◆ DATASET ENTRIES ◆
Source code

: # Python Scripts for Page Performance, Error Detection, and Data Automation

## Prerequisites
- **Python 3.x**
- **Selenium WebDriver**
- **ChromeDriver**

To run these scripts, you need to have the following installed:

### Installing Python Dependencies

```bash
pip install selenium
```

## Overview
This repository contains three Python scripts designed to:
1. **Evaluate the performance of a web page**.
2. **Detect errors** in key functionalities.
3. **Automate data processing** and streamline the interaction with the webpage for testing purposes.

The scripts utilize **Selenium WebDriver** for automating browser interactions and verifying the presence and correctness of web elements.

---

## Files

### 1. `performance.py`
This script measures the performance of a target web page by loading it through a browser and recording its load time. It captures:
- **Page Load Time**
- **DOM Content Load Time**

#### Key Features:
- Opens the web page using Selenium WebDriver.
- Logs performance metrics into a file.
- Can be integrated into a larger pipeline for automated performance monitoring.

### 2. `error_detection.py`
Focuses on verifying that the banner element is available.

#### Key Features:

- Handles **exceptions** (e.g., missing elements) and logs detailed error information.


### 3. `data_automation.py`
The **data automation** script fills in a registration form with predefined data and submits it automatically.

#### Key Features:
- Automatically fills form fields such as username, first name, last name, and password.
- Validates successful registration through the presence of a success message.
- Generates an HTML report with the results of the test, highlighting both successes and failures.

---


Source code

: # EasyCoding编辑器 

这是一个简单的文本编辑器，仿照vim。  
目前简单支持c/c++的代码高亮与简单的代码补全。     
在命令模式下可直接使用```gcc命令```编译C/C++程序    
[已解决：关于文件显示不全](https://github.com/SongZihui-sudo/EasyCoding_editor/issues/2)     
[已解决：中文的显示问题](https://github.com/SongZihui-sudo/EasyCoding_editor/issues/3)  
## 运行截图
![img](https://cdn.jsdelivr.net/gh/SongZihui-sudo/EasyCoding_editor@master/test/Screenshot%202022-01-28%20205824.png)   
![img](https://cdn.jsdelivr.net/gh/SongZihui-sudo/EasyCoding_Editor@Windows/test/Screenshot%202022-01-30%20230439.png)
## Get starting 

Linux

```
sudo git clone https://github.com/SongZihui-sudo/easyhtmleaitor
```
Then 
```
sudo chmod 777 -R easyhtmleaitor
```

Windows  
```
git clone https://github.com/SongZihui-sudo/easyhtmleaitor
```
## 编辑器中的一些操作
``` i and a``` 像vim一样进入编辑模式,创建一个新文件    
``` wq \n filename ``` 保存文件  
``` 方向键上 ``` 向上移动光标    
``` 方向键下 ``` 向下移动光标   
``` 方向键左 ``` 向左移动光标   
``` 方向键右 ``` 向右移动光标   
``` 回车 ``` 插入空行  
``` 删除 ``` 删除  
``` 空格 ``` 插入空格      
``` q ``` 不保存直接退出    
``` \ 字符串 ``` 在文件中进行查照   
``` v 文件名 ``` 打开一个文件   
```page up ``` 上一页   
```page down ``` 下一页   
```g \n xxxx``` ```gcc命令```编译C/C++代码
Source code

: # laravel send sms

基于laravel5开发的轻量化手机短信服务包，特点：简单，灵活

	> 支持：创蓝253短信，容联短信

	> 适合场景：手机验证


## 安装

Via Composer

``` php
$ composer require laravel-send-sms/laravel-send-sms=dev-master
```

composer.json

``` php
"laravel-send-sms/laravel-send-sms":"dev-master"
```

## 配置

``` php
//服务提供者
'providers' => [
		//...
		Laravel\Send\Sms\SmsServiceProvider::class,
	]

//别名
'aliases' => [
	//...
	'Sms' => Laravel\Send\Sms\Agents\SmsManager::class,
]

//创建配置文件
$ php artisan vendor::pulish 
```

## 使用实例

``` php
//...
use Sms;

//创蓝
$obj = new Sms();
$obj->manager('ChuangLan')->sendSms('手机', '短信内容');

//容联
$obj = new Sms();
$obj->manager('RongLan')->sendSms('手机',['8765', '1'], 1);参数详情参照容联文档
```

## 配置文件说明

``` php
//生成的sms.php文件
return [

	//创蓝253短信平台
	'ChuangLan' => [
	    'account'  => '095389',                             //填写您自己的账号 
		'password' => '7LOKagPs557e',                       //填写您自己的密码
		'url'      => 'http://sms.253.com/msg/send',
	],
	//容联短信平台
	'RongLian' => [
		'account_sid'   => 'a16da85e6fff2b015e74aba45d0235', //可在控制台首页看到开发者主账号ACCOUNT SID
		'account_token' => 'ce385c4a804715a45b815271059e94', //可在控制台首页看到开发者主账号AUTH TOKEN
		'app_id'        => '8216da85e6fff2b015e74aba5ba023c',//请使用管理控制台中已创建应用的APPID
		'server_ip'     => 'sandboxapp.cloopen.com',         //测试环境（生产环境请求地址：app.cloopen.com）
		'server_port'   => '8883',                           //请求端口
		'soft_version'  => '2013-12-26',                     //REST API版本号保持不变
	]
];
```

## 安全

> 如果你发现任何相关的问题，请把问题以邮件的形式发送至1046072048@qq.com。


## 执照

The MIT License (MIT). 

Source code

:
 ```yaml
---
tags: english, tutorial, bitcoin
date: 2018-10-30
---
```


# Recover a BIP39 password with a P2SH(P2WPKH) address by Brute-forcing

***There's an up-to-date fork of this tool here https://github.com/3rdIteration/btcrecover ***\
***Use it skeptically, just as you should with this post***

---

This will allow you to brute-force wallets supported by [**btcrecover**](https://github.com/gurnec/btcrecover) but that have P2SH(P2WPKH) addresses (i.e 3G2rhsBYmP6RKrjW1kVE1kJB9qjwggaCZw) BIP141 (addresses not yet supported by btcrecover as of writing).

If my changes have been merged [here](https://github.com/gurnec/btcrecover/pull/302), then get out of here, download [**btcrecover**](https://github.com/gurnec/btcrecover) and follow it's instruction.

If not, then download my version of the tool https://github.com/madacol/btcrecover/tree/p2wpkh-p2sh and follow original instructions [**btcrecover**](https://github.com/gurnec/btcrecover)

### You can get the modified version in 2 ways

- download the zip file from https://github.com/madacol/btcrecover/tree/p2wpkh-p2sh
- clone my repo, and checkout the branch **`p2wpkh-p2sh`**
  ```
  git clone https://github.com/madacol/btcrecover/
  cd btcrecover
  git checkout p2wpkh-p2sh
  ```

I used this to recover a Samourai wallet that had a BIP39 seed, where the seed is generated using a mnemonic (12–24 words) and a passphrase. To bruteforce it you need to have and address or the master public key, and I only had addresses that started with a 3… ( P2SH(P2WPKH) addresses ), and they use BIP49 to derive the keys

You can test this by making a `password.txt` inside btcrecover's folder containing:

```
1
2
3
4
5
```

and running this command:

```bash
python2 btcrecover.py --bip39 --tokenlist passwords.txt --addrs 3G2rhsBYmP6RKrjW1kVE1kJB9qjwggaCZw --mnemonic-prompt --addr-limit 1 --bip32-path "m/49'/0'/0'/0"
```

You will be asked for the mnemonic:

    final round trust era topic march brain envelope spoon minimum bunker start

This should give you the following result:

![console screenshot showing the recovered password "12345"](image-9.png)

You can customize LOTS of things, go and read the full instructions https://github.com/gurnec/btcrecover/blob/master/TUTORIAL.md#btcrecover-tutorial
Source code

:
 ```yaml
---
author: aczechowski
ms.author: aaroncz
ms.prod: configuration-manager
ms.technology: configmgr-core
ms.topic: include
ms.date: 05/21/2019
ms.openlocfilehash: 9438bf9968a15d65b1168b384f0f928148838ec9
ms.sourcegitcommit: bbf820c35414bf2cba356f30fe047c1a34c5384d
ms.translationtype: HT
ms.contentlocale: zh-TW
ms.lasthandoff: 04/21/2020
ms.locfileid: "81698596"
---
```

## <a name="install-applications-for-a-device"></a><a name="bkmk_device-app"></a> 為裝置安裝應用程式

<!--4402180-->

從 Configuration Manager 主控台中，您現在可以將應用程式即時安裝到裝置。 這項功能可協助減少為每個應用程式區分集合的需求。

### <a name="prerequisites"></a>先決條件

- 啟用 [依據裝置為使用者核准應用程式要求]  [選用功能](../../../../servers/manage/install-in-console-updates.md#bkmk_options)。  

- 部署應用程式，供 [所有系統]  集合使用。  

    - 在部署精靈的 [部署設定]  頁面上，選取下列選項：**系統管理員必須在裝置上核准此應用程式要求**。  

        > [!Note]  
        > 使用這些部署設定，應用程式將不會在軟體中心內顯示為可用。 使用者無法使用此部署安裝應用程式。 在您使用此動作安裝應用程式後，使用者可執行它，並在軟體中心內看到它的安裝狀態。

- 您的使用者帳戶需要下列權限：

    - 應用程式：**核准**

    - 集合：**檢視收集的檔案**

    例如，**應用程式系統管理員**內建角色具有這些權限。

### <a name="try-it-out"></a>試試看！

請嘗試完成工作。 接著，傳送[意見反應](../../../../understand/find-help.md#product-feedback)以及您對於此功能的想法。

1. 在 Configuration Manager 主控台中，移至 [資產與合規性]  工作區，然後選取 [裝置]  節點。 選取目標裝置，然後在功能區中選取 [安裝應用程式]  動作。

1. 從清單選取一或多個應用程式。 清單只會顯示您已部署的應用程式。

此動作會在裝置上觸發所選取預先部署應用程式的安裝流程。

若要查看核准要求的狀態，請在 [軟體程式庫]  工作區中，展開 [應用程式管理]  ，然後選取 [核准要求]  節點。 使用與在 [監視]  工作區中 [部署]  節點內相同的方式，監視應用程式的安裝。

◆ WHAT YOU ARE ASKED TO DO ◆
If a line in the listing contains the string "madacol", count it; then give only the number of such lines.

◆ RESULT BELOW ◆
3